Directions for this task: Look through the lines below; wherever the word "harus" appears, copy that line.

Records for the task:
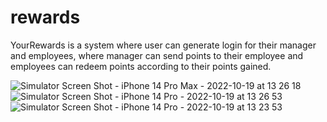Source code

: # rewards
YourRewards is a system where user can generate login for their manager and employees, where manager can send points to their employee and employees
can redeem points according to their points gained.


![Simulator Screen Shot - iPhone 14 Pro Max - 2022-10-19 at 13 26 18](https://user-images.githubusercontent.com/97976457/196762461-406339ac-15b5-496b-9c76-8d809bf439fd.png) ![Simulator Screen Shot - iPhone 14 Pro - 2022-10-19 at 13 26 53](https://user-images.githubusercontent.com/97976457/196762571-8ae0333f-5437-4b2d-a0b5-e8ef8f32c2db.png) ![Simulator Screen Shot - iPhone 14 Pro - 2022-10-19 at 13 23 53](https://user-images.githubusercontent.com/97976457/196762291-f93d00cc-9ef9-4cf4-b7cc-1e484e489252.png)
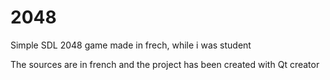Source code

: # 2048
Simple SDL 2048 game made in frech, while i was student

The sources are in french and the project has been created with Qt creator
* * *
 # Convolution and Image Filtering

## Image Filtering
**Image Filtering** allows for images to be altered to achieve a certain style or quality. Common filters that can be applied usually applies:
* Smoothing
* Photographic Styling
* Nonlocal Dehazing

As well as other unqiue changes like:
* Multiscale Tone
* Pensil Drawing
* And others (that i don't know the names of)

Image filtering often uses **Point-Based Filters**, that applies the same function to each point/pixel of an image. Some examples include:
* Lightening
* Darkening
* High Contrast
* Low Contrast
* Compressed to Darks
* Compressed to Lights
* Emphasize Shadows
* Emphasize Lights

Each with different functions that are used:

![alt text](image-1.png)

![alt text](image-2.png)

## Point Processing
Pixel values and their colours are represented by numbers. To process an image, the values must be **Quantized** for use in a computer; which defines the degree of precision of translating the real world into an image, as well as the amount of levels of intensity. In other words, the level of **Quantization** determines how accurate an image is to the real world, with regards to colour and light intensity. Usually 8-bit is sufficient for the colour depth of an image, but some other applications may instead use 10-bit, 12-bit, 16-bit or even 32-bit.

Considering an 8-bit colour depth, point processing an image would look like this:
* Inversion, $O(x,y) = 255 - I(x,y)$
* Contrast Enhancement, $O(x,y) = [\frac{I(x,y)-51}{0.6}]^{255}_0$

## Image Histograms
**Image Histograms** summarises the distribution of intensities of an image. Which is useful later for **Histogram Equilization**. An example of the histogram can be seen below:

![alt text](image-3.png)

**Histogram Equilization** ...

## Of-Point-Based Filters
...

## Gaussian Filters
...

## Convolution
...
...
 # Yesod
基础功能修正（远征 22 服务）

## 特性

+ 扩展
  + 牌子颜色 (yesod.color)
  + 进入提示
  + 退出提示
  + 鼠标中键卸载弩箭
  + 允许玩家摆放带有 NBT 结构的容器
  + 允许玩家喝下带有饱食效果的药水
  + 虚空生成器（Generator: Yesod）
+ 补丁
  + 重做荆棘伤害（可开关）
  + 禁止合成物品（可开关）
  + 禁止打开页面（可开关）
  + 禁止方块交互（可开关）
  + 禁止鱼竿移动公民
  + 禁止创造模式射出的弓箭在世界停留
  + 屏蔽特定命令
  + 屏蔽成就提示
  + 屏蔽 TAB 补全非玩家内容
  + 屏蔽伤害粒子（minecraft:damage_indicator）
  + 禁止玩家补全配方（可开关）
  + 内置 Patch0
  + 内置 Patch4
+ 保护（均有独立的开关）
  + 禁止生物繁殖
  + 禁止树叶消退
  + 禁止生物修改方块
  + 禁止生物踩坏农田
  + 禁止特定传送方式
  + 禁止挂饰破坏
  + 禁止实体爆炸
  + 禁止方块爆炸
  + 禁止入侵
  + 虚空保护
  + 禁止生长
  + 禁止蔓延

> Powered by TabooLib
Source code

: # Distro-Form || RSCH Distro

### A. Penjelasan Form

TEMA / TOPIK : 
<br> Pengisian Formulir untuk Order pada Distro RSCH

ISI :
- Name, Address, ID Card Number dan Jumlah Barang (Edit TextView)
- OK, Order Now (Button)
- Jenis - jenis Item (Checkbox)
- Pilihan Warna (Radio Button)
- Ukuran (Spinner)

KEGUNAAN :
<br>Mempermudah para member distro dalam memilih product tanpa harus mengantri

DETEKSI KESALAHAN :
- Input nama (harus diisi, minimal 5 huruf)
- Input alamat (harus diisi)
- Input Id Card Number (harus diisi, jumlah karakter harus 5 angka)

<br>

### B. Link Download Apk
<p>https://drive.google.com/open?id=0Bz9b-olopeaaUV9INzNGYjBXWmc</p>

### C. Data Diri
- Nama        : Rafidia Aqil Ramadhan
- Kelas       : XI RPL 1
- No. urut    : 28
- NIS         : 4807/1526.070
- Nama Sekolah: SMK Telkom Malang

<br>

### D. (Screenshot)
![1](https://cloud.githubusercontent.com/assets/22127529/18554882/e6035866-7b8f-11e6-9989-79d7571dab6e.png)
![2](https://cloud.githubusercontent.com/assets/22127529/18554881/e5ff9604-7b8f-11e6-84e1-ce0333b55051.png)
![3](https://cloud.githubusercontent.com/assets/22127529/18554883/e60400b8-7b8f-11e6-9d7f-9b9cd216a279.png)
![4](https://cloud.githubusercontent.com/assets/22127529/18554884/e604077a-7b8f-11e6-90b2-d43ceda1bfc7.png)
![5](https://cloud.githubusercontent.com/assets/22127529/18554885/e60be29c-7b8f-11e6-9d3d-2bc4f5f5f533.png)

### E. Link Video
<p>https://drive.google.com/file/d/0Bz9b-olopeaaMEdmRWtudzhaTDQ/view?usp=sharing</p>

Response to the exercise:
<br>Mempermudah para member distro dalam memilih product tanpa harus mengantri
- Input nama (harus diisi, minimal 5 huruf)
- Input alamat (harus diisi)
- Input Id Card Number (harus diisi, jumlah karakter harus 5 angka)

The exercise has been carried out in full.